● **WORK REQUIRED**
Your task is to restate every entry below word for word and omit the images.

● **GIVEN DATA**

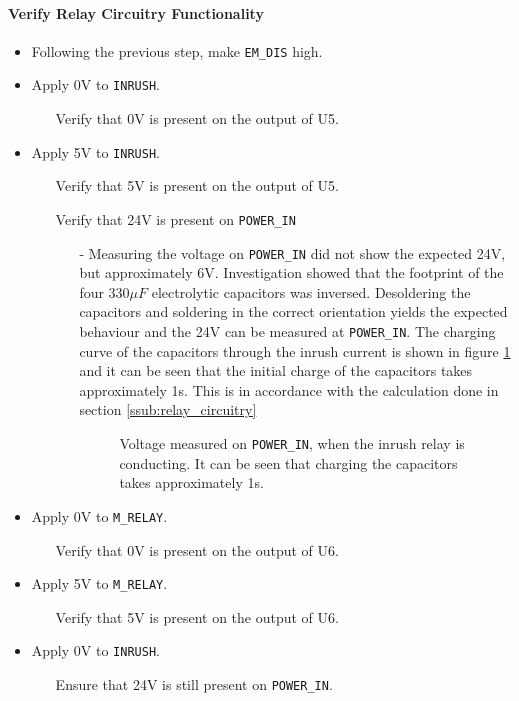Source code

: \paragraph{Verify Relay Circuitry Functionality} %
\label{par:verify_relay_circuitry}
\begin{itemize}
	\item Following the previous step, make \texttt{EM\_DIS} high.
	\item Apply 0V to \texttt{INRUSH}.
	\begin{itemize}
		\item[\cmark] Verify that 0V is present on the output of U5.
	\end{itemize}
	\item Apply 5V to \texttt{INRUSH}.
	\begin{itemize}
		\item[\cmark] Verify that 5V is present on the output of U5.
		\item[\xmark] Verify that 24V is present on \texttt{POWER\_IN}
		\begin{itemize}
			\item[-]  Measuring the voltage on \texttt{POWER\_IN} did not show the expected 24V, but approximately 6V. 
			Investigation showed that the footprint of the four $330 \mu F$ electrolytic capacitors was inversed. 
			Desoldering the capacitors and soldering in the correct orientation yields the expected behaviour and the 24V can be measured at \texttt{POWER\_IN}.
			The charging curve of the capacitors through the inrush current is shown in figure 
			\ref{fig:controllerboardv2_inrushcurrent_charge} and it can be seen that the initial charge of the capacitors takes approximately 1s.
			This is in accordance with the calculation done in section \ref{ssub:relay_circuitry}

			\begin{figure}[h]
				\centering
			    
				\caption[Chargin curve of Capacitor bank.]{Voltage measured on \texttt{POWER\_IN}, when the inrush relay is conducting. It can be seen that charging the capacitors takes approximately 1s. }
				\label{fig:controllerboardv2_inrushcurrent_charge}
			\end{figure}
 
		\end{itemize}
	\end{itemize}
	\item Apply 0V to \texttt{M\_RELAY}.
	\begin{itemize}
		\item[\cmark] Verify that 0V is present on the output of U6.
	\end{itemize}
	\item Apply 5V to \texttt{M\_RELAY}.
	\begin{itemize}
		\item[\cmark] Verify that 5V is present on the output of U6.
	\end{itemize}
	\item Apply 0V to \texttt{INRUSH}.
	\begin{itemize}
		\item[\cmark] Ensure that 24V is still present on \texttt{POWER\_IN}.
	\end{itemize}
\end{itemize}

● **SOLUTION FOR THIS TASK**
Source code

: \paragraph{Verify Relay Circuitry Functionality} %
\label{par:verify_relay_circuitry}
\begin{itemize}
	\item Following the previous step, make \texttt{EM\_DIS} high.
	\item Apply 0V to \texttt{INRUSH}.
	\begin{itemize}
		\item[\cmark] Verify that 0V is present on the output of U5.
	\end{itemize}
	\item Apply 5V to \texttt{INRUSH}.
	\begin{itemize}
		\item[\cmark] Verify that 5V is present on the output of U5.
		\item[\xmark] Verify that 24V is present on \texttt{POWER\_IN}
		\begin{itemize}
			\item[-]  Measuring the voltage on \texttt{POWER\_IN} did not show the expected 24V, but approximately 6V. 
			Investigation showed that the footprint of the four $330 \mu F$ electrolytic capacitors was inversed. 
			Desoldering the capacitors and soldering in the correct orientation yields the expected behaviour and the 24V can be measured at \texttt{POWER\_IN}.
			The charging curve of the capacitors through the inrush current is shown in figure 
			\ref{fig:controllerboardv2_inrushcurrent_charge} and it can be seen that the initial charge of the capacitors takes approximately 1s.
			This is in accordance with the calculation done in section \ref{ssub:relay_circuitry}

			\begin{figure}[h]
				\centering
			    
				\caption[Chargin curve of Capacitor bank.]{Voltage measured on \texttt{POWER\_IN}, when the inrush relay is conducting. It can be seen that charging the capacitors takes approximately 1s. }
				\label{fig:controllerboardv2_inrushcurrent_charge}
			\end{figure}
 
		\end{itemize}
	\end{itemize}
	\item Apply 0V to \texttt{M\_RELAY}.
	\begin{itemize}
		\item[\cmark] Verify that 0V is present on the output of U6.
	\end{itemize}
	\item Apply 5V to \texttt{M\_RELAY}.
	\begin{itemize}
		\item[\cmark] Verify that 5V is present on the output of U6.
	\end{itemize}
	\item Apply 0V to \texttt{INRUSH}.
	\begin{itemize}
		\item[\cmark] Ensure that 24V is still present on \texttt{POWER\_IN}.
	\end{itemize}
\end{itemize}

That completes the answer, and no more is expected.